Report 388


May 8, 2017


Mr. F.Z. (the “Student”) v. the Faculty of Arts and Science/Woodsworth College

Hearing Date(s):

March 28, 2017

Committee Members:

Ms. Sara Faherty, Chair
Professor Hugh Gunz, Faculty Panel Member
Mr. Mohammad Amin, Student Panel Member


Ms. Krista Osbourne, Administrative Clerk and Hearing Secretary, Appeals,
Discipline and Faculty Grievances


For the Student:

Mr. Cormac Donovan, Student Lawyer, Downtown Legal Services
Ms. Jennifer Fehr, Staff Lawyer, Downtown Legal Services
The Student

For the Faculty of Arts and Science/Woodsworth College:

Professor Anne-Marie Brousseau, Associate Dean, Undergraduate Programs
Mr. Rob Centa, Paliare Roland
Ms. Emily Home, Paliare Roland, Articling Student

Request to change a course grade from 70% to 80%. Student had enrolled in two courses which did not directly overlap in terms of timing, but occurred on two different campuses, so attending both would have been virtually impossible given the commute. At issue was whether this type of scheduling conflict was a valid reason for the Student missing his mid-term exam. If so, the Student requested that the weight of the mid-term exam be reallocated to his final exam so that his final grade could improve.

The Faculty of Arts and Science challenged the jurisdiction of the Committee to grant the relief sought, citing section 11.1 of the Faculty of Arts and Science Academic Handbook, which states that academic appeals involving marking concludes “with the Dean’s Office being the final level of appeal.” The Committee agreed that this policy limited their jurisdiction to review the academic merit of a Student’s work, but since the Student’s issues concerned the rules for determining whether the reasons for an absence were valid it had jurisdiction to decide this appeal. Its role was to determine whether the Division’s policies were applied fairly, and the standard for their application is reasonableness.

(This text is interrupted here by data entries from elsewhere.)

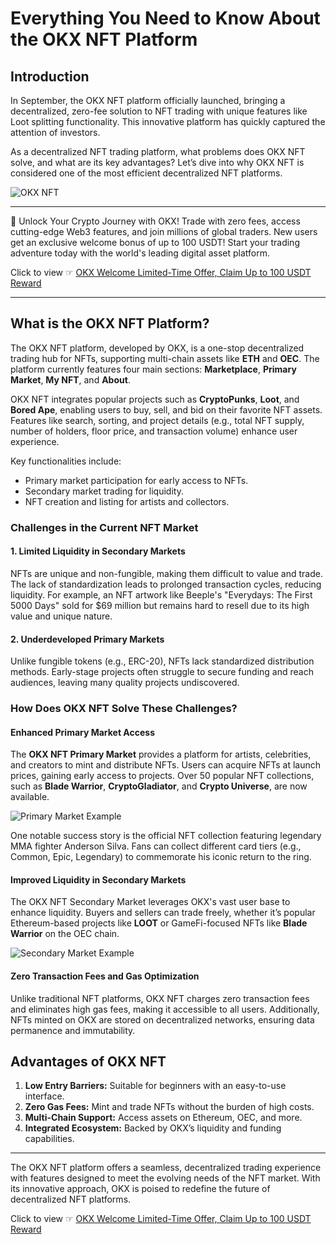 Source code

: # Everything You Need to Know About the OKX NFT Platform

## Introduction

In September, the OKX NFT platform officially launched, bringing a decentralized, zero-fee solution to NFT trading with unique features like Loot splitting functionality. This innovative platform has quickly captured the attention of investors.

As a decentralized NFT trading platform, what problems does OKX NFT solve, and what are its key advantages? Let’s dive into why OKX NFT is considered one of the most efficient decentralized NFT platforms.

![OKX NFT](https://img.jinse.cn/5618420_watermarknone.png)

---

🚀 Unlock Your Crypto Journey with OKX! Trade with zero fees, access cutting-edge Web3 features, and join millions of global traders. New users get an exclusive welcome bonus of up to 100 USDT! Start your trading adventure today with the world's leading digital asset platform.

Click to view ☞ [OKX Welcome Limited-Time Offer, Claim Up to 100 USDT Reward](https://bit.ly/OKXe)

---

## What is the OKX NFT Platform?

The OKX NFT platform, developed by OKX, is a one-stop decentralized trading hub for NFTs, supporting multi-chain assets like **ETH** and **OEC**. The platform currently features four main sections: **Marketplace**, **Primary Market**, **My NFT**, and **About**. 

OKX NFT integrates popular projects such as **CryptoPunks**, **Loot**, and **Bored Ape**, enabling users to buy, sell, and bid on their favorite NFT assets. Features like search, sorting, and project details (e.g., total NFT supply, number of holders, floor price, and transaction volume) enhance user experience.

Key functionalities include:
- Primary market participation for early access to NFTs.
- Secondary market trading for liquidity.
- NFT creation and listing for artists and collectors.

### Challenges in the Current NFT Market

#### 1. **Limited Liquidity in Secondary Markets**
NFTs are unique and non-fungible, making them difficult to value and trade. The lack of standardization leads to prolonged transaction cycles, reducing liquidity. For example, an NFT artwork like Beeple's "Everydays: The First 5000 Days" sold for $69 million but remains hard to resell due to its high value and unique nature.

#### 2. **Underdeveloped Primary Markets**
Unlike fungible tokens (e.g., ERC-20), NFTs lack standardized distribution methods. Early-stage projects often struggle to secure funding and reach audiences, leaving many quality projects undiscovered.

### How Does OKX NFT Solve These Challenges?

#### Enhanced Primary Market Access
The **OKX NFT Primary Market** provides a platform for artists, celebrities, and creators to mint and distribute NFTs. Users can acquire NFTs at launch prices, gaining early access to projects. Over 50 popular NFT collections, such as **Blade Warrior**, **CryptoGladiator**, and **Crypto Universe**, are now available.

![Primary Market Example](https://img.jinse.cn/5618422_watermarknone.png)

One notable success story is the official NFT collection featuring legendary MMA fighter Anderson Silva. Fans can collect different card tiers (e.g., Common, Epic, Legendary) to commemorate his iconic return to the ring.

#### Improved Liquidity in Secondary Markets
The OKX NFT Secondary Market leverages OKX's vast user base to enhance liquidity. Buyers and sellers can trade freely, whether it’s popular Ethereum-based projects like **LOOT** or GameFi-focused NFTs like **Blade Warrior** on the OEC chain.

![Secondary Market Example](https://img.jinse.cn/5618424_watermarknone.png)

#### Zero Transaction Fees and Gas Optimization
Unlike traditional NFT platforms, OKX NFT charges zero transaction fees and eliminates high gas fees, making it accessible to all users. Additionally, NFTs minted on OKX are stored on decentralized networks, ensuring data permanence and immutability.

## Advantages of OKX NFT

1. **Low Entry Barriers:** Suitable for beginners with an easy-to-use interface.
2. **Zero Gas Fees:** Mint and trade NFTs without the burden of high costs.
3. **Multi-Chain Support:** Access assets on Ethereum, OEC, and more.
4. **Integrated Ecosystem:** Backed by OKX’s liquidity and funding capabilities.

---

The OKX NFT platform offers a seamless, decentralized trading experience with features designed to meet the evolving needs of the NFT market. With its innovative approach, OKX is poised to redefine the future of decentralized NFT platforms.

Click to view ☞ [OKX Welcome Limited-Time Offer, Claim Up to 100 USDT Reward](https://bit.ly/OKXe)
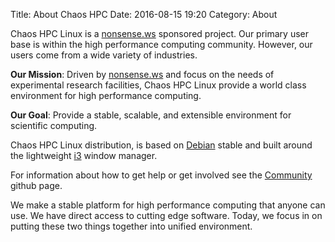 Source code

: Title: About Chaos HPC
Date: 2016-08-15 19:20
Category: About

Chaos HPC Linux is a [nonsense.ws](https://nonsense.ws) sponsored project. Our primary user base is within the high performance computing community. However, our users come from a wide variety of industries.

**Our Mission**: Driven by [nonsense.ws](https://nonsense.ws) and focus on the needs of experimental research facilities, Chaos HPC Linux provide a world class environment for high performance computing.

**Our Goal**: Provide a stable, scalable, and extensible environment for scientific computing.

Chaos HPC Linux distribution, is based on [Debian](https://www.debian.org/) stable and built around the lightweight [i3](https://i3wm.org/docs/) window manager.

For information about how to get help or get involved see the [Community](https://github.com/iofun/chaos) github page.

We make a stable platform for high performance computing that anyone can use.  We have direct access to cutting edge software.  Today, we focus in on putting these two things together into unified environment.
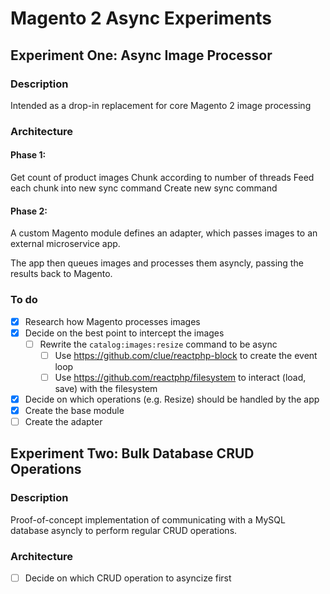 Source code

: # Magento 2 Async Experiments

## Experiment One: Async Image Processor

### Description

Intended as a drop-in replacement for core Magento 2 image processing

### Architecture

#### Phase 1:

Get count of product images
Chunk according to number of threads
Feed each chunk into new sync command
Create new sync command

#### Phase 2:

A custom Magento module defines an adapter, which passes images to an external microservice app.

The app then queues images and processes them asyncly, passing the results back to Magento.

### To do

* [x] Research how Magento processes images
* [x] Decide on the best point to intercept the images
    * [ ] Rewrite the `catalog:images:resize` command to be async
        * [ ] Use https://github.com/clue/reactphp-block to create the event loop
        * [ ] Use https://github.com/reactphp/filesystem to interact (load, save) with the filesystem
* [x] Decide on which operations (e.g. Resize) should be handled by the app
* [x] Create the base module
* [ ] Create the adapter

## Experiment Two: Bulk Database CRUD Operations

### Description

Proof-of-concept implementation of communicating with a MySQL database asyncly to perform regular CRUD operations.

### Architecture

* [ ] Decide on which CRUD operation to asyncize first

The Committee found that what constitutes a valid reason for missing an exam is at the discretion of the course instructor, and referred to the course syllabus in their analysis. Nothing in the syllabus language suggested a specific process the instructor would follow to determine whether an absence was valid and so under these circumstances, the process was followed (consulting with officials) was reasonable. The Committee did not distinguish between course conflicts that involved a direct overlap and courses that do not overlap directly but are located so far away from each other that a commute makes it either unlikely or impossible for a student to attend both. A regular travelling obligation that made it impossible for a student to attend a course on a consistent basis would not be one that instructors are expected to accommodate.

The Student submitted documentation of his Narcissistic Personality Disorder, however, the Committee declined to give it weight since he had not asked for any academic accommodations related to a disability before or during the course. The Committee found that together, the course syllabus and the Faculty of Arts and Science policy on course conflicts led to the conclusion that the Student’s absence was reasonably found to be invalid, and there was no basis for moving the weight of his midterm exam to the final exam. Appeal dismissed.